For every milestone in our lives, we use space differently. Quite often, embarking on new territory can be both exciting, and in some cases frightening. Having open and honest conversations with your loved ones about the next steps in their life can ease some of the anxiety and uncertainty surrounding this topic.

Published with permission of Lisa Haskell at Caring Transitions of Central Gwinnett.

Choosing the right senior living option.

Choosing the right long-term care option is an important decision many older adults face daily. If a late-life move is part of your healthy aging plan, the next step is choosing a new place and preparing for what’s next. The hardest part for many people is getting started on choosing the right residence and planning for the move.Understand Your Situation

If you are still undecided about your move that’s okay. Moving somewhere new can be a difficult decision at any age. If you are an older adult moving may have improve your quality of life, here are a few ways to tell it’s time:

  • You have health complications that are not suited for the current layout of your residence
  • The thought of caring for or paying for landscaping, cleaning multiple bedrooms, or other general upkeep tasks and costs seems stressful
  • Moving could save you money in retirement
  • Your home has lots of space that is never used

Understand Your Health

Before embarking on this journey, there are three important areas you will want to factor into any senior living decision with the support of your doctor or care team:

  • Medical Concerns
  • Cognitive Concerns
  • Assessment of functional abilities or “Activities of Daily Living”

Understand Your Options

After gathering all the information you need about you or a loved one’s medical condition, start the selection process by making sure everyone helping you make a decision understands the difference between each senior living option. Here are simple definitions to share for some of the senior living options you and your loved ones may be considering:

  • Retirement Communities: A housing option where community residence is specifically for people in a retirement age range and may include single-family homes, condos, townhomes or apartments modified for older adults needs.
  • Continuing-Care Retirement Communities: A campus-like community that offers different levels of care like independent living housing, assisted living, and skilled nursing care in one location. 
  • Skilled Nursing: A facility that provides a wide range of health and personal care services that typically includes medical and nursing care, social and mental health care, and rehabilitation services. 
  • Respite Care: An assisted living or skilled nursing facility that caters to short-term medical care for older adults and others recovering from surgery or a serious illness.
  • Assisted Living:  A housing option that provides support for Activities of Daily Living that typically includes transportation, meals or meal preparation, housekeeping, laundry, recreational and exercise activities. In some cases, these communities will help with care tasks like bathing, washing hair, or dressing if they become harder for a resident to do on their own.
  • Memory Care Facilities: A skilled nursing or assisted living community with larger staff that offers more supervision and security features designed specifically for people living with memory impairment.

Compare Your Options

Once you have a firm understanding of your options, asking the right questions can help you make an informed thoughtful decision. Use the questions below to help pinpoint what senior living option will be a good fit.

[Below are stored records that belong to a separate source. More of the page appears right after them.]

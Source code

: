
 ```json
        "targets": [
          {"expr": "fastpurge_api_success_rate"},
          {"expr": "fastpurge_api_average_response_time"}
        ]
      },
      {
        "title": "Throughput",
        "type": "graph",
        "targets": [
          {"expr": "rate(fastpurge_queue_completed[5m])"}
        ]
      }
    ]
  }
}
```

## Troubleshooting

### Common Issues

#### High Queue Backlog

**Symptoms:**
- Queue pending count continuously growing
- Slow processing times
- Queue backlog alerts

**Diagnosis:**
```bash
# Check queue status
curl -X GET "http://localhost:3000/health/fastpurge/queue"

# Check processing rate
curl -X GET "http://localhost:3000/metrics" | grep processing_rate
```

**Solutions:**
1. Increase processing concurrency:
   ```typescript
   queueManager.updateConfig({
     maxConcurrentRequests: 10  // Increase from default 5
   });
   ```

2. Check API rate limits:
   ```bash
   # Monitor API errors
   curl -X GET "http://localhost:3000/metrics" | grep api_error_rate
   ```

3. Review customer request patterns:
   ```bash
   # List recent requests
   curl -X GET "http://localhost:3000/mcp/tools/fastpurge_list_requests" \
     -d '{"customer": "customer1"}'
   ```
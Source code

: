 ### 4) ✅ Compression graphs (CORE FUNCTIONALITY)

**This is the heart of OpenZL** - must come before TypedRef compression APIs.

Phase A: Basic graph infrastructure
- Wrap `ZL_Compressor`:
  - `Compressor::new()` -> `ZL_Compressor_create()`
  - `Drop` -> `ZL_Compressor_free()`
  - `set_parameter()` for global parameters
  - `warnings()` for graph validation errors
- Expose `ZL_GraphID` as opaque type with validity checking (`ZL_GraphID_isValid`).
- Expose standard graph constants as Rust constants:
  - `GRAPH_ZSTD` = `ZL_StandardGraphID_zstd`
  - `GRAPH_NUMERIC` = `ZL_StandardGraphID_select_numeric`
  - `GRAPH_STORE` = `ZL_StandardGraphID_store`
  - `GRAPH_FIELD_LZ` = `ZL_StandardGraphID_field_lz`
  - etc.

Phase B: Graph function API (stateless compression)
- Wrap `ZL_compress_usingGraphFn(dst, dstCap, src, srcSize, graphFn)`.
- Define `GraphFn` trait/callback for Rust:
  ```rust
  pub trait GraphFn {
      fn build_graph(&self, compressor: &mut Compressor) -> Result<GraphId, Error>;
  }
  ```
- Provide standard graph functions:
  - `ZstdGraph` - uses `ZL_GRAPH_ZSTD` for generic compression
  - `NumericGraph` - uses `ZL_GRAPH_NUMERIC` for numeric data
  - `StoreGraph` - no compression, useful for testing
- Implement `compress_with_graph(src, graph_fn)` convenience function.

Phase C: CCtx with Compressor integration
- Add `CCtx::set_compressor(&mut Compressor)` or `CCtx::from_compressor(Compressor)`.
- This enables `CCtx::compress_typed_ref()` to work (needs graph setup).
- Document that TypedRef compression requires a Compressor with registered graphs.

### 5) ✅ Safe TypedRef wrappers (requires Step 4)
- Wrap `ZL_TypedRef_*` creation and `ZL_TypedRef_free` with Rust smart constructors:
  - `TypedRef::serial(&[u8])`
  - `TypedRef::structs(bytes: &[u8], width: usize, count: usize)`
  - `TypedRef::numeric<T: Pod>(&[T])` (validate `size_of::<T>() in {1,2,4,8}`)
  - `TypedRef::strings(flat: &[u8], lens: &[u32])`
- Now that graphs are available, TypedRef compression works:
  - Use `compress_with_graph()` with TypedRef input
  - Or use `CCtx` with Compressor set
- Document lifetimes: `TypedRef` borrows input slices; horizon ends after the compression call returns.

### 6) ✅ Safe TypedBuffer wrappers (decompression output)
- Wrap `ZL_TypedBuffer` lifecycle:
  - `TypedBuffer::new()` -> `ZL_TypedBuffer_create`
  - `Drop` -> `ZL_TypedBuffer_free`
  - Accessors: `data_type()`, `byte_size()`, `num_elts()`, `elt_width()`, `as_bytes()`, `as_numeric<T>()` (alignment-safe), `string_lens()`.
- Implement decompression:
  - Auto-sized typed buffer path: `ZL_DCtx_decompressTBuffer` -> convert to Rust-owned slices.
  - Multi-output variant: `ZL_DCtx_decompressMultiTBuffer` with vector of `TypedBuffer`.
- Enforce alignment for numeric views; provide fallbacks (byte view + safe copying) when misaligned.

Do I have health conditions that require extensive care or minimal care?

If you or your family member has health complications that require a specific care plan or accessibility accommodations, it is important to factor this into your senior living selection process. This could be something as simple as moving to a space with a simpler layout or a wheelchair friendly entrance. Remember it’s better to understand what you need to make a decision you will enjoy.

Do I still have the ability to drive or would I prefer transportation is provided?

Driving is often associated with independence for some seniors. If you have physical limitations or take medications that make it unsafe or uncomfortable to drive, you will want to consider how that makes an impact on where you decide to live. Depending on the option you choose you will want to know the proximity to the grocery store, family members and friends, a community’s walkability, and transportation options.

Which option is the best choice for my social life?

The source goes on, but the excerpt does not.